No hubo tiempo para la segunda etapa de los Alpes. Por fin. Alejandro Valverde intentó la gesta lejana, Mikel Nieve rozó la victoria, Tom Dumoulin atacó en un descenso… Pero todo se esfumó en el último puerto de La Rosière ante el todopoderoso Sky. Geraint Thomas logró el triunfo y se enfundó el maillot amarillo. Chris Froome es segundo en la general. Cuando nos preguntábamos quién es el líder del Movistar, el interrogante ha cambió de dirección. ¿Quién es el líder del Sky?

El Movistar pasó al ataque. Lógico. Llevar el tridente en el grupo, a la espera de que uno falle para decidir quién es el jefe, no aportaba ningún beneficio. Si tienes un tridente, hay que pinchar al enemigo. Eso hizo el equipo telefónico este miércoles, en el segundo contacto con los Alpes. Lanzó a Marc Soler por delante, con el resto de aventureros. Puso un buen ritmo en el Pré, primero con Bennati y luego con Amador. ¿Quién remataría la faena? De repente salió Alejandro Valverde, viejo rockero, que había tomado la salida desde la tercera plaza del podio. Faltaban 54 kilómetros para la meta. Si quieres desmontar a un rodillo como el Sky, hay que hacerlo con una ofensiva lejana. No hay otra fórmula.

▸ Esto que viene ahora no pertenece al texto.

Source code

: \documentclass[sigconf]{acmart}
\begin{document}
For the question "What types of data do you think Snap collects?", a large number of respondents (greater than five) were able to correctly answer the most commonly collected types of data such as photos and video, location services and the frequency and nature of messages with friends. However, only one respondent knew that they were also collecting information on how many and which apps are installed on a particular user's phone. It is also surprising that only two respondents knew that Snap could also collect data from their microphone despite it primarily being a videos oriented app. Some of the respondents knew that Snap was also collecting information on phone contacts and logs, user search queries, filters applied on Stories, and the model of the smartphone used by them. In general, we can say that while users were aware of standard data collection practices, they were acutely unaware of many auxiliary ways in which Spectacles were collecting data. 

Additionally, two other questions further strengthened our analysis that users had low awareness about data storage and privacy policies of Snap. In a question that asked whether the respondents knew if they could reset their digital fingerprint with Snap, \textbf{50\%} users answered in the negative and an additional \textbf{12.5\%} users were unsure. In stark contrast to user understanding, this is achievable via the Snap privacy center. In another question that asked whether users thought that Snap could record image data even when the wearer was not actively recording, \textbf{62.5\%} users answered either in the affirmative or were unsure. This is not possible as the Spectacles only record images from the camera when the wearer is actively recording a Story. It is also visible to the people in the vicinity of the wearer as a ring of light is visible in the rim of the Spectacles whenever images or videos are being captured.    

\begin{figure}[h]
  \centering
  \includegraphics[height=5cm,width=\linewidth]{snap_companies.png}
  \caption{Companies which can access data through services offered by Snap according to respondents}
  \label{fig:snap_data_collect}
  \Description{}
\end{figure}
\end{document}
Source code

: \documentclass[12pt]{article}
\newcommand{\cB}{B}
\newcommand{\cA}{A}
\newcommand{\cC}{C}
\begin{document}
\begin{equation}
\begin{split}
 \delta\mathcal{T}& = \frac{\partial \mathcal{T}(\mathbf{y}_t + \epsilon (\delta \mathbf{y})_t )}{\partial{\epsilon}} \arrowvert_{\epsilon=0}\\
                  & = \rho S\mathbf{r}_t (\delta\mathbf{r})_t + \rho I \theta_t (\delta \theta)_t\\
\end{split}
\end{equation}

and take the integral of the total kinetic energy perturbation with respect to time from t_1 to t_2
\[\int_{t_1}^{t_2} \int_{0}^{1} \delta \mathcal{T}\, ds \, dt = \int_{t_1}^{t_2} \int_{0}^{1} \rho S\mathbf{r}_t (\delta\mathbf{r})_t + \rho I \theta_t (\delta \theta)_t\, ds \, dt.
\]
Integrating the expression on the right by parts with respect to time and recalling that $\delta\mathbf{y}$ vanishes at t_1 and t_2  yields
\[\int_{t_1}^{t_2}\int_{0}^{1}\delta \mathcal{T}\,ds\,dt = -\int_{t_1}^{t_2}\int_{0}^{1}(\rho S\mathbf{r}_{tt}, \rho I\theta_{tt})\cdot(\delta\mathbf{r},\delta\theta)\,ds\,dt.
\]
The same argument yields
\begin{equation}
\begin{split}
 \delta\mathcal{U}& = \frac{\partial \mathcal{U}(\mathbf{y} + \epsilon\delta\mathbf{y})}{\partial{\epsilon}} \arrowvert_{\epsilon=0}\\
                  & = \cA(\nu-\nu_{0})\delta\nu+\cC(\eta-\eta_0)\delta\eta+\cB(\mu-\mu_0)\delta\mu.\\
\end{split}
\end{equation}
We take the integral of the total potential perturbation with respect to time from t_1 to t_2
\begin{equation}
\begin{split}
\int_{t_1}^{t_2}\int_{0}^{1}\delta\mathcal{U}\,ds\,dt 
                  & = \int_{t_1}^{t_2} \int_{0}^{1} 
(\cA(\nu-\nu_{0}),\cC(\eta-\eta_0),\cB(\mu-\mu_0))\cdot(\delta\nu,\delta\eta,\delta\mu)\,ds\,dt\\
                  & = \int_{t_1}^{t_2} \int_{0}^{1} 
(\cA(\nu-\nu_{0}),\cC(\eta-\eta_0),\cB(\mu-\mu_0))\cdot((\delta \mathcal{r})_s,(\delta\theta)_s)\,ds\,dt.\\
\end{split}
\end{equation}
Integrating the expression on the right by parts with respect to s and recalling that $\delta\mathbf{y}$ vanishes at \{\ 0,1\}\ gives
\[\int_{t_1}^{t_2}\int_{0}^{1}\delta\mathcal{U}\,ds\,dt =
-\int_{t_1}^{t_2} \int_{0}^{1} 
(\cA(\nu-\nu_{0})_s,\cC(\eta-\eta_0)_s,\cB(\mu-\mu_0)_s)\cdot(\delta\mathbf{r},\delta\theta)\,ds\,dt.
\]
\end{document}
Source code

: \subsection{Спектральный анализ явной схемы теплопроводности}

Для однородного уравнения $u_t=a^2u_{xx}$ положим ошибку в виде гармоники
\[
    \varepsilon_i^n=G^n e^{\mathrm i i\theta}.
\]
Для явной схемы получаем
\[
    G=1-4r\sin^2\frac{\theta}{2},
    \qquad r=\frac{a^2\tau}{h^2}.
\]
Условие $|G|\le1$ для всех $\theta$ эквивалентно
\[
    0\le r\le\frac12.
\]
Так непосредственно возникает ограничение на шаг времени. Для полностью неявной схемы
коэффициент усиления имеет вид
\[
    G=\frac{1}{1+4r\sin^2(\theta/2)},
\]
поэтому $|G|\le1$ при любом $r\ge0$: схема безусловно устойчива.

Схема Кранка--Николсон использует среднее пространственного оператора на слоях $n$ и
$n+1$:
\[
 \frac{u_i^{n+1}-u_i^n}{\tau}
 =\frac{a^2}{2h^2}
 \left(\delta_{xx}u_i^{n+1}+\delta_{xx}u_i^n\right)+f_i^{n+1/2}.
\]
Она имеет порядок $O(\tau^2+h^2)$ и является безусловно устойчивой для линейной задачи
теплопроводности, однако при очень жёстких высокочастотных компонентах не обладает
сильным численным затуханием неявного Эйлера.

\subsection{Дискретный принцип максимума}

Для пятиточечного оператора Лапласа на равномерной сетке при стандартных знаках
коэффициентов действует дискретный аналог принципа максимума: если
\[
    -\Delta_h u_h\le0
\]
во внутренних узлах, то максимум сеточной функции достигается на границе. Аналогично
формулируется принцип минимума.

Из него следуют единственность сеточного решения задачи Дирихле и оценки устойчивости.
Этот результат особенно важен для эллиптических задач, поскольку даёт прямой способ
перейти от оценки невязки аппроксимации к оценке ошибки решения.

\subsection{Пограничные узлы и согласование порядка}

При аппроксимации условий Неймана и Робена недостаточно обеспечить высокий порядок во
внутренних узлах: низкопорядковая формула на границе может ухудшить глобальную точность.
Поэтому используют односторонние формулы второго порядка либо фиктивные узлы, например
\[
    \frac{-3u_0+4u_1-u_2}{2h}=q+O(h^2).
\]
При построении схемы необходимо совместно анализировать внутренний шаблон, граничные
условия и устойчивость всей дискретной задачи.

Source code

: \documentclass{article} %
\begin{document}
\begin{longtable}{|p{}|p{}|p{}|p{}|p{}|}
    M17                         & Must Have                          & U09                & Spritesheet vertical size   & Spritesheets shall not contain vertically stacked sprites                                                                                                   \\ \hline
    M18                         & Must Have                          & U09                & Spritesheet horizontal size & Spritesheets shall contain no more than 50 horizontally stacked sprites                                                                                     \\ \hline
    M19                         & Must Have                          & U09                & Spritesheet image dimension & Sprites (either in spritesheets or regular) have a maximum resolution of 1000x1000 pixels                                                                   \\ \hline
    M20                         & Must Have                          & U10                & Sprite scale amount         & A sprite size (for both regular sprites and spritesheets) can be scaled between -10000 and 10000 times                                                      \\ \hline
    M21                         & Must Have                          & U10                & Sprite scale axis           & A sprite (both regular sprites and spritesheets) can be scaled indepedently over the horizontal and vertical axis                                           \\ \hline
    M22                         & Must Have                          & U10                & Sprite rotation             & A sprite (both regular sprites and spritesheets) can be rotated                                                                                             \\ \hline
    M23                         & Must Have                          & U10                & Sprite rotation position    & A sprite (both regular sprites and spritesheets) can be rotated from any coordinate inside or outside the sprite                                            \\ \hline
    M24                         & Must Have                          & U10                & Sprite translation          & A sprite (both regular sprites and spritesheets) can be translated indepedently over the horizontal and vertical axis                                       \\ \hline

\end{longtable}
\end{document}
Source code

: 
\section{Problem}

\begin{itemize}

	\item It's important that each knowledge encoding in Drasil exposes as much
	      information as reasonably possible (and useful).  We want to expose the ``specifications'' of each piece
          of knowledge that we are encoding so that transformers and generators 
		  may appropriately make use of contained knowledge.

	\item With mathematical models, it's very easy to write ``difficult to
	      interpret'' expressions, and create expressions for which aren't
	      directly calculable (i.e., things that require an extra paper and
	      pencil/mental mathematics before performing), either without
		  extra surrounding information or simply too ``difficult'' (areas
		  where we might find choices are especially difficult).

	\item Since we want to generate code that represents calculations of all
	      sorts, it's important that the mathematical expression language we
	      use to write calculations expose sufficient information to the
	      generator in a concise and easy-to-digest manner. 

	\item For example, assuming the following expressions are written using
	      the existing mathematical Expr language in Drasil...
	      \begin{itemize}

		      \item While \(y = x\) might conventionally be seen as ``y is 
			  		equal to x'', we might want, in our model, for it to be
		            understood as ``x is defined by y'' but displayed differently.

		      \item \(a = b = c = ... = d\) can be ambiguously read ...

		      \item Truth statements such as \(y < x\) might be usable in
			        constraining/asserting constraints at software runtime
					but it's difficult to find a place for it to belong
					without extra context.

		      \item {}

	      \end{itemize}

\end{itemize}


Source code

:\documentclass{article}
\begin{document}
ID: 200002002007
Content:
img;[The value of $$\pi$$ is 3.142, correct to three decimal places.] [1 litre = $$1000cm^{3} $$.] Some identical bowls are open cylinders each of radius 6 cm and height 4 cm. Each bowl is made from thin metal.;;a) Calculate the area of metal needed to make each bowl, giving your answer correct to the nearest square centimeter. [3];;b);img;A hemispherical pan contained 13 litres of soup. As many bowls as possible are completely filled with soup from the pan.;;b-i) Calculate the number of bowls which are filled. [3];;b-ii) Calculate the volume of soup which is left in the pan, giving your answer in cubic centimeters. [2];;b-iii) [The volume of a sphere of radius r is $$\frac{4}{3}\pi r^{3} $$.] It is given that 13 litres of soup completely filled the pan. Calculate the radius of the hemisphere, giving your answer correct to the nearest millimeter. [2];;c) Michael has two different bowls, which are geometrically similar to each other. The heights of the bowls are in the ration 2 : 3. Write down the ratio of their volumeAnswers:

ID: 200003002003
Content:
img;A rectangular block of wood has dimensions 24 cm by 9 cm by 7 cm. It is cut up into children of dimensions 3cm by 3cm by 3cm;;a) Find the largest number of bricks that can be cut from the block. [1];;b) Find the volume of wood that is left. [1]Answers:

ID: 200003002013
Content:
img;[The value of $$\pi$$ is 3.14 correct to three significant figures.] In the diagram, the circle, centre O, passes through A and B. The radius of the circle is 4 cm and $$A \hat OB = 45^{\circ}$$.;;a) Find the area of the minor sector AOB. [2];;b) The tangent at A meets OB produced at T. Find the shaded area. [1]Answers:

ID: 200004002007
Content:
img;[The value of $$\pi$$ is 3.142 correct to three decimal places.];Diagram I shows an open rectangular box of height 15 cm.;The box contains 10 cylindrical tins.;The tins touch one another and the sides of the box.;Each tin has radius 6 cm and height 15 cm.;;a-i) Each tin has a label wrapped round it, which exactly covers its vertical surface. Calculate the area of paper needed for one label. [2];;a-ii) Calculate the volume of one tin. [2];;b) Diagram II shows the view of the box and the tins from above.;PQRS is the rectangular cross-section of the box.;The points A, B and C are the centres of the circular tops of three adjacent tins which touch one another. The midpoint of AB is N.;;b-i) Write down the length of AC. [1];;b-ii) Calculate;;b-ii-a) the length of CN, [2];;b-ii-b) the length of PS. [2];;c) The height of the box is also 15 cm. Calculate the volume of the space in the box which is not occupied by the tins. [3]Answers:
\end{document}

El enemigo era ese: el Sky. Si un equipo toma la cabeza del pelotón desde el primer kilómetro, te está enviando un mensaje: soy el patrón. Por eso esperábamos que al ataque de Valverde sólo respondiera el trabajo del equipo de Chris Froome. Ningún otro. Era un buen día para desgastar al rodillo británico, para verle sufrir, para recoger las rentas… Eso esperábamos, pero eso no sucedió del todo. El Bahrain tomó las riendas del grupo perseguidor en el Roselend. Había dos lecturas: o pretendía recortar tiempo a Valverde, o estaba preparando su propio ataque. Lo segundo tenía sentido. Lo primero era un despropósito.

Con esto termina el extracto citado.